An illustration will go to make
clear what has been said of the imagination. One day H. P. Blavatsky said she
would show me precipitation in the very act. She looked fixedly at a certain
smooth piece of wood and slowly on it came out letters which at last made a
long sentence. It formed before my eyes and I could see the matter condense and
pack itself on the surface. All the letters were like such as she would make
with her hand, just because she was making the image in her brain and of course
followed her own peculiarities. But in the middle, one of the letters was
blurred and, as it were, all split into a mass of mere color as to part of the
letter.
"Now here," she said,
"I purposely wandered in the image, so that you could see the effect. As I
let my attention go, the falling substance had no matrix and naturally fell on
the wood any way and without shape."
A friend on whom I could rely told
me that he once asked a wonderworker in the East what he did when he made a
snake come and go before the audience, and he replied that he had been taught
from very early youth to see a snake before him and that it was so strong an
image everyone there had to see it.
- "But," said my
friend, "how do you tell it from a real snake?"
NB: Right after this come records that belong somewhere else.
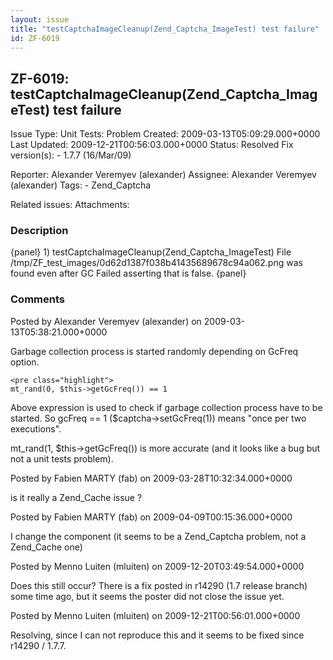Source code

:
 ```yaml
---
layout: issue
title: "testCaptchaImageCleanup(Zend_Captcha_ImageTest) test failure"
id: ZF-6019
---
```


ZF-6019: testCaptchaImageCleanup(Zend\_Captcha\_ImageTest) test failure
-----------------------------------------------------------------------

 Issue Type: Unit Tests: Problem Created: 2009-03-13T05:09:29.000+0000 Last Updated: 2009-12-21T00:56:03.000+0000 Status: Resolved Fix version(s): - 1.7.7 (16/Mar/09)
 
 Reporter:  Alexander Veremyev (alexander)  Assignee:  Alexander Veremyev (alexander)  Tags: - Zend\_Captcha
 
 Related issues: 
 Attachments: 
### Description

{panel} 1) testCaptchaImageCleanup(Zend\_Captcha\_ImageTest) File /tmp/ZF\_test\_images/0d62d1387f038b41435689678c94a062.png was found even after GC Failed asserting that is false. {panel}

 

 

### Comments

Posted by Alexander Veremyev (alexander) on 2009-03-13T05:38:21.000+0000

Garbage collection process is started randomly depending on GcFreq option.

 
    <pre class="highlight">
    mt_rand(0, $this->getGcFreq()) == 1


Above expression is used to check if garbage collection process have to be started. So gcFreq == 1 ($captcha->setGcFreq(1)) means "once per two executions".

mt\_rand(1, $this->getGcFreq()) is more accurate (and it looks like a bug but not a unit tests problem).

 

 

Posted by Fabien MARTY (fab) on 2009-03-28T10:32:34.000+0000

is it really a Zend\_Cache issue ?

 

 

Posted by Fabien MARTY (fab) on 2009-04-09T00:15:36.000+0000

I change the component (it seems to be a Zend\_Captcha problem, not a Zend\_Cache one)

 

 

Posted by Menno Luiten (mluiten) on 2009-12-20T03:49:54.000+0000

Does this still occur? There is a fix posted in r14290 (1.7 release branch) some time ago, but it seems the poster did not close the issue yet.

 

 

Posted by Menno Luiten (mluiten) on 2009-12-21T00:56:01.000+0000

Resolving, since I can not reproduce this and it seems to be fixed since r14290 / 1.7.7.

 

 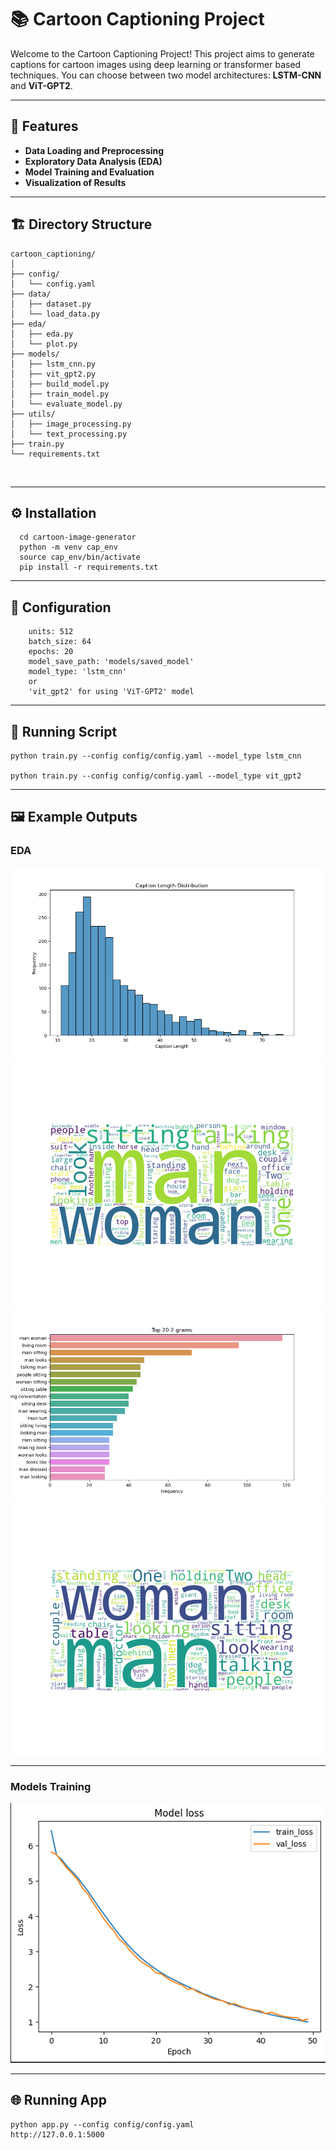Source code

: # 📚 Cartoon Captioning Project

Welcome to the Cartoon Captioning Project! This project aims to generate captions for cartoon images using deep learning or transformer based techniques. You can choose between two model architectures: **LSTM-CNN** and **ViT-GPT2**.

---

## 🌟 Features

- **Data Loading and Preprocessing**
- **Exploratory Data Analysis (EDA)**
- **Model Training and Evaluation**
- **Visualization of Results**

---

## 🏗️ Directory Structure

```plaintext
cartoon_captioning/
│
├── config/
│   └── config.yaml
├── data/
│   ├── dataset.py
│   └── load_data.py
├── eda/
│   ├── eda.py
│   └── plot.py
├── models/
│   ├── lstm_cnn.py
│   ├── vit_gpt2.py
│   ├── build_model.py
│   ├── train_model.py
│   └── evaluate_model.py
├── utils/
│   ├── image_processing.py
│   └── text_processing.py
├── train.py
└── requirements.txt
```
</br>

---
## ⚙️ Installation

```
  cd cartoon-image-generator
  python -m venv cap_env
  source cap_env/bin/activate
  pip install -r requirements.txt

```
---

## 🔧 Configuration
```embedding_dim: 256
    units: 512
    batch_size: 64
    epochs: 20
    model_save_path: 'models/saved_model'
    model_type: 'lstm_cnn'  
    or 
    'vit_gpt2' for using 'ViT-GPT2' model

```
---

## 🚀 Running Script

```
python train.py --config config/config.yaml --model_type lstm_cnn

python train.py --config config/config.yaml --model_type vit_gpt2
```
---

## 🖼️ Example Outputs

### EDA 
<div align="center">
    <img src='eda/plots/caption_length_distribution.png' alt='Caption Length Distribution'>
</div>
<div align="center">
    <img src='eda/plots/common_words.png' alt='Common Words'>
</div>
<div align="center">
    <img src='eda/plots/top_ngrams.png' alt='Top N-Grams'>
</div>
<div align="center">
    <img src='eda/plots/wordcloud.png' alt='Word Cloud'>
</div>

---
### Models Training

<div align="center">
    <img src='eda/plots/training.png' alt='Caption Length Distribution'>
</div>

---

## 🌐 Running App

```
python app.py --config config/config.yaml
http://127.0.0.1:5000

```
The man replied that he was able to
see through it, so that for him it looked like the shadow of a snake, but that
if he had not done it so often he might be frightened by it himself. The
process he would not give, as he claimed it was a secret in his family. But
anyone who has made the trial knows that it is possible to train the
imagination so as to at will bring up before the mind the outlines of any
object whatsoever, and that after a time the mind seems to construct the image
as if it were a tangible thing.
But there is a wide difference
between this and the kind of imagination which is solely connected with some
desire or fancy. In the latter case the desire and the image and the mind with
all its powers are mixed together, and the result, instead of being a training
of the image-making power, is to bring on a decay of that power and only a
continual flying to the image of the thing desired. This is the sort of use of
the power of the imagination which has lowered it in the eyes of the modern
scholar, but even that result would not have come about if the scholars had a
knowledge of the real inner nature of man.